CNX v CNY 2022 SGHC 53 - 14 March 2022
Country
Year
2022
Summary
[Arbitration - Enforcement - Foreign award - Order granting leave to enforce foreign award]
[Civil Procedure - Service - Service of leave order on foreign State - Time for foreign State to apply to set aside leave order - Section 14(2) State Immunity Act]
Introduction
1 Where an award creditor is granted leave under s 29 of the International Arbitration Act (Cap 143A, 2002 Rev Ed) ("IAA") to enforce an arbitral award in Singapore against a foreign State, how much time does the foreign State have, following service of the leave order on it, to take the steps necessary to challenge the order?

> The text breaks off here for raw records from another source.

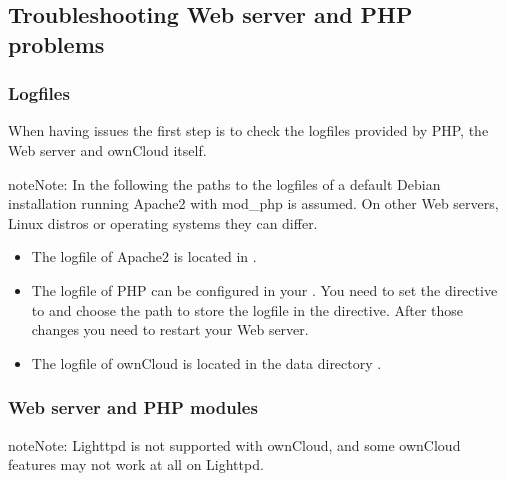 \documentclass[letterpaper,10pt,english]{sphinxmanual}
\begin{document}
\subsection{Troubleshooting Web server and PHP problems}
\label{issues/general_troubleshooting:troubleshooting-web-server-and-php-problems}

\subsubsection{Logfiles}
\label{issues/general_troubleshooting:logfiles}
When having issues the first step is to check the logfiles provided by PHP, the
Web server and ownCloud itself.

\begin{notice}{note}{Note:}
In the following the paths to the logfiles of a default Debian
installation running Apache2 with mod\_php is assumed. On other Web servers,
Linux distros or operating systems they can differ.
\end{notice}
\begin{itemize}
\item {} 
The logfile of Apache2 is located in .

\item {} 
The logfile of PHP can be configured in your .
You need to set the directive  to  and choose the path
to store the logfile in the  directive. After those changes you
need to restart your Web server.

\item {} 
The logfile of ownCloud is located in the data directory
.

\end{itemize}


\subsubsection{Web server and PHP modules}
\label{issues/general_troubleshooting:web-server-and-php-modules}
\begin{notice}{note}{Note:}
Lighttpd is not supported with ownCloud, and some ownCloud features
may not work at all on Lighttpd.
\end{notice}
\end{document}
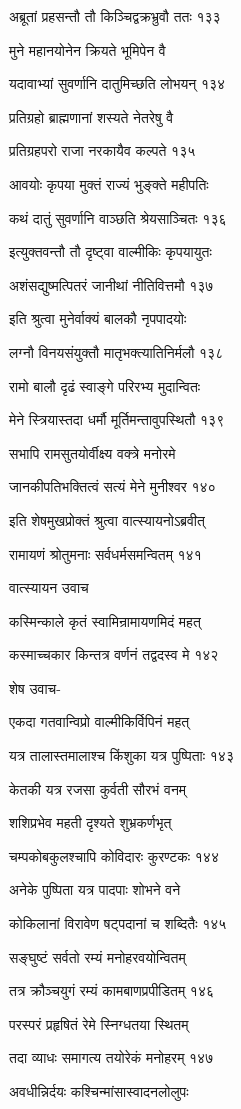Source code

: अब्रूतां प्रहसन्तौ तौ किञ्चिद्वक्रभ्रुवौ ततः १३३

मुने महानयोनेन क्रियते भूमिपेन वै

यदावाभ्यां सुवर्णानि दातुमिच्छति लोभयन् १३४

प्रतिग्रहो ब्राह्मणानां शस्यते नेतरेषु वै

प्रतिग्रहपरो राजा नरकायैव कल्पते १३५

आवयोः कृपया मुक्तं राज्यं भुङ्क्ते महीपतिः

कथं दातुं सुवर्णानि वाञ्छति श्रेयसाञ्चितः १३६

इत्युक्तवन्तौ तौ दृष्ट्वा वाल्मीकिः कृपयायुतः

अशंसद्युष्मत्पितरं जानीथां नीतिवित्तमौ १३७

इति श्रुत्वा मुनेर्वाक्यं बालकौ नृपपादयोः

लग्नौ विनयसंयुक्तौ मातृभक्त्यातिनिर्मलौ १३८

रामो बालौ दृढं स्वाङ्गे परिरभ्य मुदान्वितः

मेने स्त्रियास्तदा धर्मौ मूर्तिमन्तावुपस्थितौ १३९

सभापि रामसुतयोर्वीक्ष्य वक्त्रे मनोरमे

जानकीपतिभक्तित्वं सत्यं मेने मुनीश्वर १४०

इति शेषमुखप्रोक्तं श्रुत्वा वात्स्यायनोऽब्रवीत्

रामायणं श्रोतुमनाः सर्वधर्मसमन्वितम् १४१

वात्स्यायन उवाच

कस्मिन्काले कृतं स्वामिन्रामायणमिदं महत्

कस्माच्चकार किन्तत्र वर्णनं तद्वदस्व मे १४२

शेष उवाच-

एकदा गतवान्विप्रो वाल्मीकिर्विपिनं महत्

यत्र तालास्तमालाश्च किंशुका यत्र पुष्पिताः १४३

केतकी यत्र रजसा कुर्वती सौरभं वनम्

शशिप्रभेव महती दृश्यते शुभ्रकर्णभृत्

चम्पकोबकुलश्चापि कोविदारः कुरण्टकः १४४

अनेके पुष्पिता यत्र पादपाः शोभने वने

कोकिलानां विरावेण षट्पदानां च शब्दितैः १४५

सङ्घुष्टं सर्वतो रम्यं मनोहरवयोन्वितम्

तत्र क्रौञ्चयुगं रम्यं कामबाणप्रपीडितम् १४६

परस्परं प्रहृषितं रेमे स्निग्धतया स्थितम्

तदा व्याधः समागत्य तयोरेकं मनोहरम् १४७

अवधीन्निर्दयः कश्चिन्मांसास्वादनलोलुपः

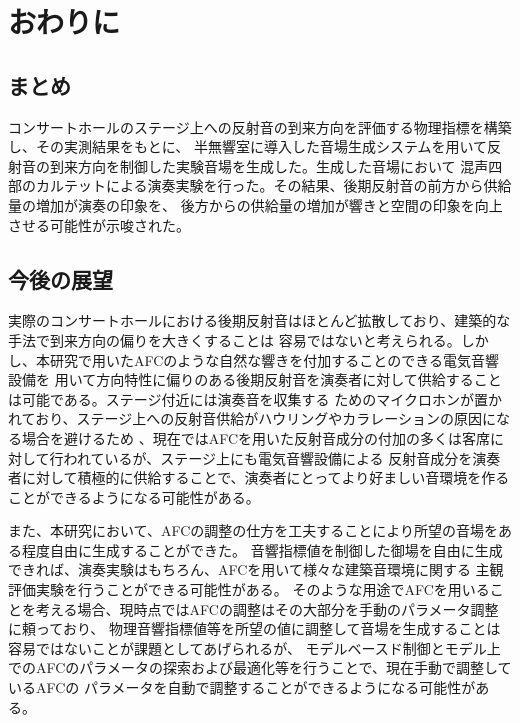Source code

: \documentclass[11pt,a4j]{jreport}
\begin{document}
\chapter{おわりに}


\section{まとめ}

コンサートホールのステージ上への反射音の到来方向を評価する物理指標を構築し、その実測結果をもとに、
半無響室に導入した音場生成システムを用いて反射音の到来方向を制御した実験音場を生成した。生成した音場において
混声四部のカルテットによる演奏実験を行った。その結果、後期反射音の前方から供給量の増加が演奏の印象を、
後方からの供給量の増加が響きと空間の印象を向上させる可能性が示唆された。


\section{今後の展望}
実際のコンサートホールにおける後期反射音はほとんど拡散しており、建築的な手法で到来方向の偏りを大きくすることは
容易ではないと考えられる。しかし、本研究で用いたAFCのような自然な響きを付加することのできる電気音響設備を
用いて方向特性に偏りのある後期反射音を演奏者に対して供給することは可能である。ステージ付近には演奏音を収集する
ためのマイクロホンが置かれており、ステージ上への反射音供給がハウリングやカラレーションの原因になる場合を避けるため
、現在ではAFCを用いた反射音成分の付加の多くは客席に対して行われているが、ステージ上にも電気音響設備による
反射音成分を演奏者に対して積極的に供給することで、演奏者にとってより好ましい音環境を作ることができるようになる可能性がある。

また、本研究において、AFCの調整の仕方を工夫することにより所望の音場をある程度自由に生成することができた。
音響指標値を制御した御場を自由に生成できれば、演奏実験はもちろん、AFCを用いて様々な建築音環境に関する
主観評価実験を行うことができる可能性がある。
そのような用途でAFCを用いることを考える場合、現時点ではAFCの調整はその大部分を手動のパラメータ調整に頼っており、
物理音響指標値等を所望の値に調整して音場を生成することは容易ではないことが課題としてあげられるが、
モデルベースド制御とモデル上でのAFCのパラメータの探索および最適化等を行うことで、現在手動で調整しているAFCの
パラメータを自動で調整することができるようになる可能性がある。


\clearpage


\end{document}
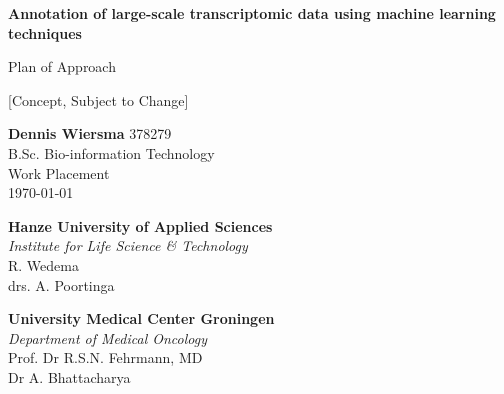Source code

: \begin{titlepage}
    \begin{center}
        \textbf{\LARGE Annotation of large-scale transcriptomic data using machine learning techniques}

        \vspace{0.5cm}
        \Large Plan of Approach

        \vspace{0.2cm}
        \normalsize [Concept, Subject to Change]

        \vspace{1.5cm}

    \end{center}

    \vfill

    \begin{flushright}
        \textbf{Dennis Wiersma} 378279 \\
        B.Sc. Bio-information Technology \\
        Work Placement \\
        \longdate
        \today

        \vspace{1cm}

        \textbf{Hanze University of Applied Sciences} \\
        \textit{Institute for Life Science \& Technology} \\
        R. Wedema \\
        drs. A. Poortinga

        \textbf{University Medical Center Groningen} \\
        \textit{Department of Medical Oncology} \\
        Prof. Dr R.S.N. Fehrmann, MD \\
        Dr A. Bhattacharya

    \end{flushright}
\end{titlepage}
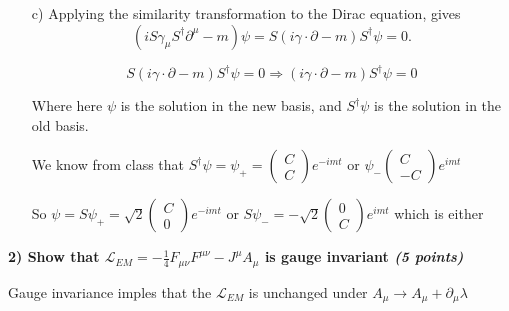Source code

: {\begin{itemize}
So both A and C are $\pm I$ and above implies that $a = -c$

So $S = \frac{1}{\sqrt{2}}\begin{pmatrix} I & I \\ -I & I \end{pmatrix}$
and $S^\dagger = \frac{1}{\sqrt{2}}\begin{pmatrix} I & -I \\ I & I \end{pmatrix}$


\item[c)]
 Applying the similarity transformation to the Dirac equation, gives 
\begin{equation*}
(i S \gamma_\mu S^\dagger \partial^{\mu} - m)\psi = S(i\gamma \cdot \partial - m)S^\dagger\psi = 0.
\end{equation*}

\begin{equation*}
S(i\gamma \cdot \partial - m)S^\dagger\psi = 0 \Rightarrow (i\gamma \cdot \partial - m)S^\dagger\psi = 0
\end{equation*}

Where here $\psi$ is the solution in the new basis, and $S^\dagger \psi$ is the solution in the old basis.


We know from class that $S^\dagger \psi = \psi_+ = \begin{pmatrix} C \\ C \end{pmatrix} e ^{-imt}$ or $\psi_- \begin{pmatrix} C \\ -C \end{pmatrix} e^{imt}$

So $\psi = S\psi_+ = \sqrt{2} \begin{pmatrix}  C \\ 0 \end{pmatrix} e ^{-imt}$ or $S\psi_- = -\sqrt{2} \begin{pmatrix} 0 \\  C \end{pmatrix} e ^{imt}$ which is either 


\end{itemize}

\vspace*{0.25in}

\textbf{2) Show that  $\mathscr{L}_{EM} = -\frac{1}{4}F_{\mu\nu}F^{\mu\nu} - J^{\mu}A_{\mu}$ is gauge invariant \hfill \textit{(5 points)}}

Gauge invariance imples that the $\mathscr{L}_{EM}$ is unchanged under $A_\mu \rightarrow A_\mu + \partial_\mu \lambda$


}

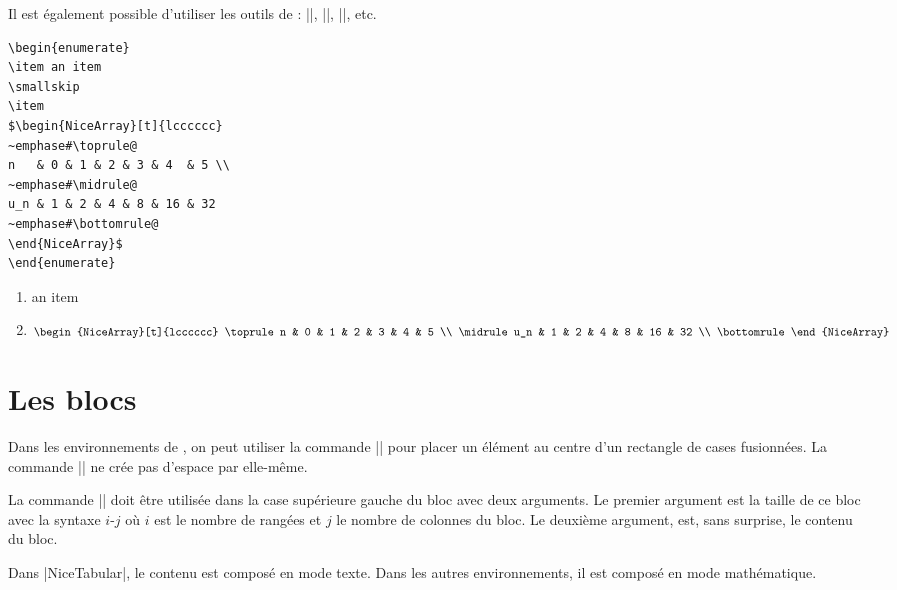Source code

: \documentclass[dvipsnames]{article}%
\begin{document}
\bigskip
Il est également possible d'utiliser les outils de : |\toprule|,
|\bottomrule|, |\midrule|, etc.\par\nobreak

\smallskip
\begin{BVerbatim}[baseline=c,boxwidth=9cm]
\begin{enumerate}
\item an item
\smallskip
\item 
$\begin{NiceArray}[t]{lcccccc}
~emphase#\toprule@
n   & 0 & 1 & 2 & 3 & 4  & 5 \\
~emphase#\midrule@
u_n & 1 & 2 & 4 & 8 & 16 & 32 
~emphase#\bottomrule@
\end{NiceArray}$
\end{enumerate}
\end{BVerbatim}
\begin{minipage}{5cm}
\begin{enumerate}
\item an item
\smallskip
\item 
$\begin{NiceArray}[t]{lcccccc}
\toprule
n   & 0 & 1 & 2 & 3 & 4  & 5  \\
\midrule
u_n & 1 & 2 & 4 & 8 & 16 & 32 \\
\bottomrule
\end{NiceArray}$
\end{enumerate}
\end{minipage}



\section{Les blocs}

\label{Block}
Dans les environnements de , on peut utiliser la commande
|\Block| pour placer un élément au centre d'un rectangle de cases fusionnées. La
commande |\Block| ne crée pas d'espace par elle-même.

La commande |\Block| doit être utilisée dans la case supérieure gauche du bloc
avec deux arguments. Le premier argument est la taille de ce bloc avec la
syntaxe $i$-$j$ où $i$ est le nombre de rangées et $j$ le nombre de colonnes du
bloc. Le deuxième argument, est, sans surprise, le contenu du bloc.

Dans |{NiceTabular}|, le contenu est composé en mode texte. Dans les autres
environnements, il est composé en mode mathématique.
\end{document}
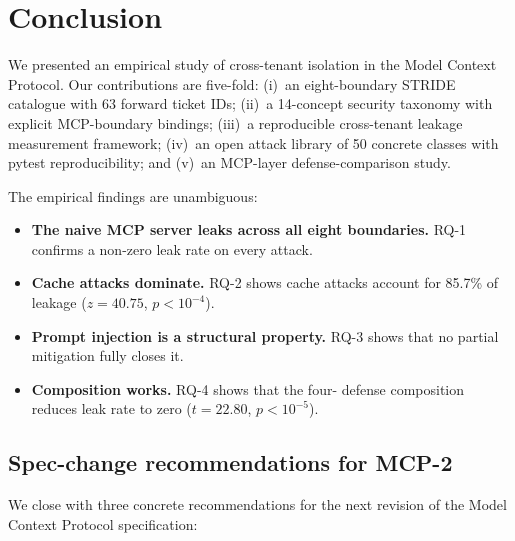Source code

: 
\section{Conclusion}\label{sec:conclusion}

We presented an empirical study of cross-tenant isolation in
the Model Context Protocol. Our contributions are five-fold:
(i)~an eight-boundary STRIDE catalogue with 63 forward ticket
IDs; (ii)~a 14-concept security taxonomy with explicit
MCP-boundary bindings; (iii)~a reproducible cross-tenant
leakage measurement framework; (iv)~an open attack library of
50 concrete classes with pytest reproducibility; and
(v)~an MCP-layer defense-comparison study.

The empirical findings are unambiguous:

\begin{itemize}
  \item \textbf{The naive MCP server leaks across all eight
        boundaries.} RQ-1 confirms a non-zero leak rate on
        every attack.
  \item \textbf{Cache attacks dominate.} RQ-2 shows cache
        attacks account for 85.7\% of leakage
        ($z = 40.75$, $p < 10^{-4}$).
  \item \textbf{Prompt injection is a structural property.} RQ-3
        shows that no partial mitigation fully closes it.
  \item \textbf{Composition works.} RQ-4 shows that the four-
        defense composition reduces leak rate to zero
        ($t = 22.80$, $p < 10^{-5}$).
\end{itemize}

\subsection{Spec-change recommendations for MCP-2}

We close with three concrete recommendations for the next
revision of the Model Context Protocol specification:

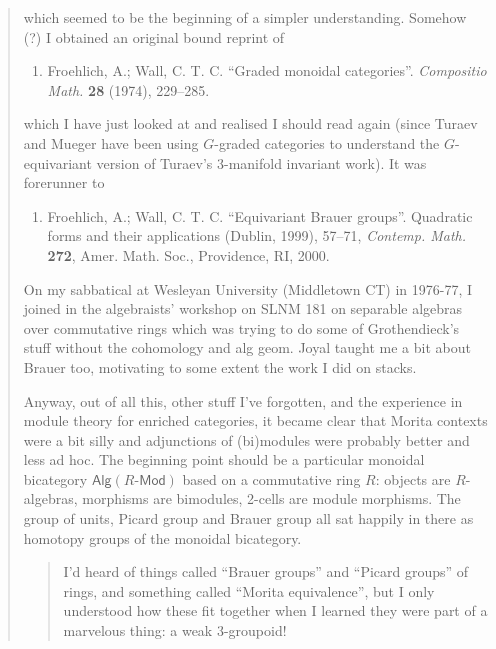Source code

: \documentclass{article}
\def\tightlist{}
\begin{document}
\begin{quote}
which seemed to be the beginning of a simpler understanding. Somehow (?)
I obtained an original bound reprint of

\begin{enumerate}
\def\labelenumi{\arabic{enumi})}
\setcounter{enumi}{37}
\tightlist
\item
  Froehlich, A.; Wall, C. T. C. ``Graded monoidal categories''.
  \emph{Compositio Math.} \textbf{28} (1974), 229--285.
\end{enumerate}

which I have just looked at and realised I should read again (since
Turaev and Mueger have been using \(G\)-graded categories to understand
the \(G\)-equivariant version of Turaev's \(3\)-manifold invariant
work). It was forerunner to

\begin{enumerate}
\def\labelenumi{\arabic{enumi})}
\setcounter{enumi}{38}
\tightlist
\item
  Froehlich, A.; Wall, C. T. C. ``Equivariant Brauer groups''. Quadratic
  forms and their applications (Dublin, 1999), 57--71, \emph{Contemp.
  Math.} \textbf{272}, Amer. Math. Soc., Providence, RI, 2000.
\end{enumerate}

On my sabbatical at Wesleyan University (Middletown CT) in 1976-77, I
joined in the algebraists' workshop on SLNM 181 on separable algebras
over commutative rings which was trying to do some of Grothendieck's
stuff without the cohomology and alg geom. Joyal taught me a bit about
Brauer too, motivating to some extent the work I did on stacks.

Anyway, out of all this, other stuff I've forgotten, and the experience
in module theory for enriched categories, it became clear that Morita
contexts were a bit silly and adjunctions of (bi)modules were probably
better and less ad hoc. The beginning point should be a particular
monoidal bicategory $\mathsf{Alg}(\mbox{$R$-$\mathsf{Mod}$})$ based
on a commutative ring \(R\): objects are \(R\)-algebras, morphisms are
bimodules, 2-cells are module morphisms. The group of units, Picard
group and Brauer group all sat happily in there as homotopy groups of
the monoidal bicategory.

\begin{quote}
I'd heard of things called ``Brauer groups'' and ``Picard groups'' of
rings, and something called ``Morita equivalence'', but I only
understood how these fit together when I learned they were part of a
marvelous thing: a weak \(3\)-groupoid!
\end{quote}


\end{quote}
\end{document}
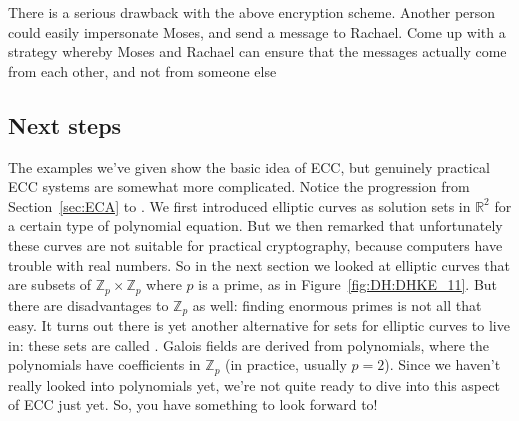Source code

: \begin{exercise}{}
There is a serious drawback with the above encryption scheme. Another person could easily impersonate Moses, and send a message to Rachael. Come up with a strategy whereby Moses and Rachael can ensure that the messages actually come from each other, and not from someone else 
\end{exercise}

\subsection{Next steps}
The examples we've given show the basic idea of ECC, but genuinely practical ECC systems are somewhat more complicated. Notice the progression from Section~\ref{sec:ECA} to \label{sec:ECA2}. We first introduced elliptic curves as solution sets in $\mathbb{R}^2$ for a certain type of polynomial equation. But we then remarked that unfortunately these curves are not suitable for practical cryptography, because computers have trouble with real numbers. So in the next section we looked at elliptic curves that are subsets of $\mathbb{Z}_p \times \mathbb{Z}_p$ where $p$ is a prime, as in Figure~\ref{fig:DH:DHKE_11}. But there are disadvantages to $\mathbb{Z}_p$ as well: finding enormous primes is not all that easy. It turns out there is yet another alternative for sets for elliptic curves to live in:  these sets are called . Galois fields are derived from polynomials, where the polynomials have coefficients in $\mathbb{Z}_p$ (in practice, usually $p=2$).  Since we haven't really looked into polynomials yet, we're not quite ready to dive into this aspect of ECC just yet.  So, you have something to look forward to! 

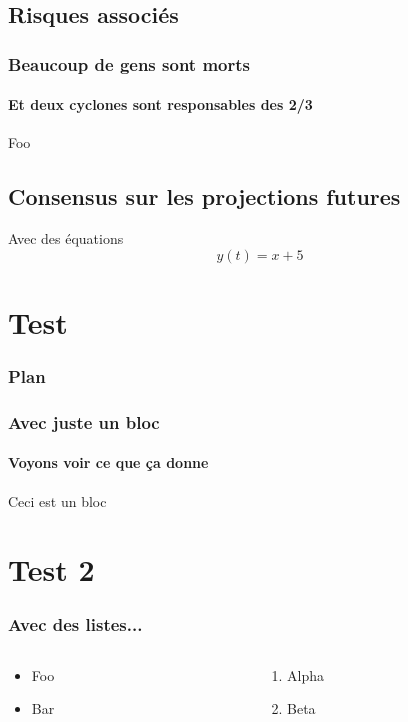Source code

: \documentclass[aspectratio=169, usepdftitle=false, xcolor={dvipsnames}, 9pt]{beamer}
\begin{document}
\subsection{Risques associés}

\begin{frame}[t]
    \frametitle{Beaucoup de gens sont morts}
    \framesubtitle{Et deux cyclones sont responsables des 2/3}
    Foo
\end{frame}

\subsection{Consensus sur les projections futures}

\begin{frame}{Avec des équations}
    \begin{equation*}
        y(t) = x + 5
    \end{equation*}
\end{frame}


\section{Test}

\begin{frame}[t]
    \frametitle{Plan}
    \tableofcontents[currentsection]
\end{frame}

\begin{frame}[c]
    \frametitle{Avec juste un bloc}
    \framesubtitle{Voyons voir ce que ça donne}
    
    \begin{examples}[Test]
       Ceci est un bloc 
    \end{examples}
\end{frame}

\section{Test 2}

\begin{frame}[c]
    \frametitle{Avec des listes...}
    
    \begin{columns}
        \begin{column}{0.5\textwidth}
            \begin{itemize}
                \item Foo
                \item Bar
            \end{itemize}
        \end{column}
        \begin{column}{0.5\textwidth}
           \begin{enumerate}
               \item Alpha
               \item Beta
           \end{enumerate} 
        \end{column}
    \end{columns}
\end{frame}
\end{document}
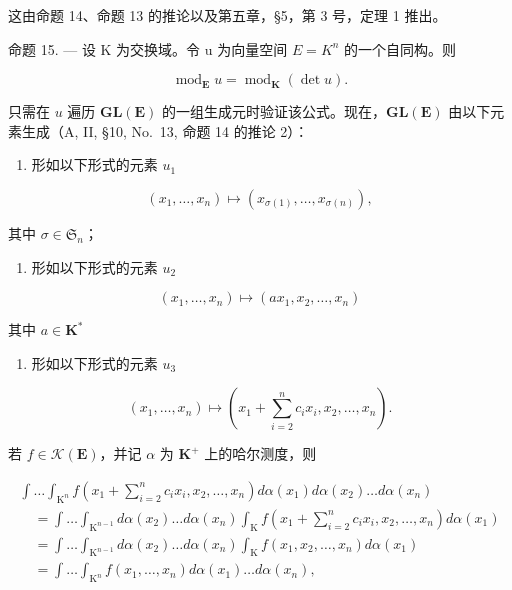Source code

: 这由命题 14、命题 13 的推论以及第五章，§5，第 3 号，定理 1 推出。

命题 15. --- 设 K 为交换域。令 u 为向量空间 \(E = K^{n}\) 的一个自同构。则

\[
\operatorname{mod} _ {\mathbf {E}} u = \operatorname{mod} _ {\mathbf {K}} (\det u).
\]

只需在 \(u\) 遍历 \(\mathbf{GL}(\mathbf{E})\) 的一组生成元时验证该公式。现在，\(\mathbf{GL}(\mathbf{E})\) 由以下元素生成（A, II, §10, No.~13, 命题 14 的推论 2）：

\begin{enumerate}
\def\labelenumi{(\alph{enumi})}
\tightlist
\item
  形如以下形式的元素 \(u_{1}\)
\end{enumerate}

\[
\left(x _ {1}, \dots , x _ {n}\right) \mapsto \left(x _ {\sigma (1)}, \dots , x _ {\sigma (n)}\right),
\]

其中 \(\sigma \in \mathfrak{S}_n\)；

\begin{enumerate}
\def\labelenumi{(\alph{enumi})}
\setcounter{enumi}{1}
\tightlist
\item
  形如以下形式的元素 \(u_{2}\)
\end{enumerate}

\[
\left(x _ {1}, \dots , x _ {n}\right) \mapsto \left(a x _ {1}, x _ {2}, \dots , x _ {n}\right)
\]

其中 \(a\in \mathbf{K}^*\)

\begin{enumerate}
\def\labelenumi{(\alph{enumi})}
\setcounter{enumi}{2}
\tightlist
\item
  形如以下形式的元素 \(u_{3}\)
\end{enumerate}

\[
\left(x _ {1}, \dots , x _ {n}\right) \mapsto \left(x _ {1} + \sum_ {i = 2} ^ {n} c _ {i} x _ {i}, x _ {2}, \dots , x _ {n}\right).
\]

若 \(f \in \mathcal{K}(\mathbf{E})\)，并记 \(\alpha\) 为 \(\mathbf{K}^+\) 上的哈尔测度，则

\[
\begin{array}{l} \int \dots \int_ {\mathrm{K} ^ {n}} f (x _ {1} + \sum_ {i = 2} ^ {n} c _ {i} x _ {i}, x _ {2}, \ldots , x _ {n}) d \alpha (x _ {1}) d \alpha (x _ {2}) \ldots d \alpha (x _ {n}) \\ \quad = \int \dots \int_ {\mathrm{K} ^ {n - 1}} d \alpha (x _ {2}) \ldots d \alpha (x _ {n}) \int_ {\mathrm{K}} f (x _ {1} + \sum_ {i = 2} ^ {n} c _ {i} x _ {i}, x _ {2}, \ldots , x _ {n}) d \alpha (x _ {1}) \\ \quad = \int \dots \int_ {\mathrm{K} ^ {n - 1}} d \alpha (x _ {2}) \ldots d \alpha (x _ {n}) \int_ {\mathrm{K}} f (x _ {1}, x _ {2}, \ldots , x _ {n}) d \alpha (x _ {1}) \\ \quad = \int \dots \int_ {\mathrm{K} ^ {n}} f (x _ {1}, \ldots , x _ {n}) d \alpha (x _ {1}) \ldots d \alpha (x _ {n}), \end{array}
\]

2 Specifically, s 14(2) of the State Immunity Act (Cap 313, 2014 Rev Ed) ("SIA") provides that any "time for entering an appearance (whether prescribed by Rules of Court or otherwise) shall begin to run 2 months after the date on which the writ or document is so received". Does s 14(2) of the SIA apply to a leave order granted under s 29 of the IAA which is served on a foreign State, and if it does apply, how much time does the foreign State have? These were some of the interesting issues that I had to consider in HC/SUM 5125/2021 ("SUM 5125"). SUM 5125 was an application by the defendant State, for, inter alia, a declaration that it had an additional two months to apply to set aside an ex parte order granting the plaintiff leave to enforce a foreign arbitral award against the defendant; alternatively, it sought a corresponding extension of time to do so.
3 HC/SUM 5275/2021 ("SUM 5275") was a cross-application by the plaintiff for security to be furnished by the defendant State as a condition for granting any extension of time.
4 Based on counsel's research and submissions, it appears that this is the first time our courts have been squarely confronted with the issues I highlighted at [1]-[2] above.
The only other reported case in which s 14 of the SIA arose for consideration is the decision of Justice Kannan Ramesh in Josias Van Zyl and others v Kingdom of Lesotho [2017] 4 SLR 849 ("Josias Van Zyl"). However, as I will elaborate below, Ramesh J's comments on s 14(2) were obiter, as the ratio decidendi of Josias Van Zyl concerned s 14(1) of the SIA and the question of whether a leave order must be served in accordance with that provision. As such, and whilst there has been no appeal against my decision, given the dearth of direct local authority on the issues that arose before me, I consider it appropriate to provide my full grounds of decision.5 The plaintiff, CNX, is a company incorporated in Ruritania, while CNY, the defendant, is the sovereign state of Oceania. A dispute arose between the parties relating to the defendant’s alleged breaches of a bilateral investment treaty between Ruritania and Oceania (the “BIT”). In September 2013, the plaintiff commenced arbitration proceedings against the defendant (the “Arbitration”) pursuant to an arbitration clause in the BIT. The Arbitration was seated in Danubia. In May 2020, the arbitral tribunal issued its final award, ordering the defendant to pay to the plaintiff a sum in excess of US$90 million (exclusive of interest, costs and disbursements) (the “Final Award”). It is not disputed that the time for any challenge to the Final Award to be mounted in the seat court has expired and there are no proceedings instituted by the defendant or pending before the seat courts in Danubia seeking to challenge the Final Award.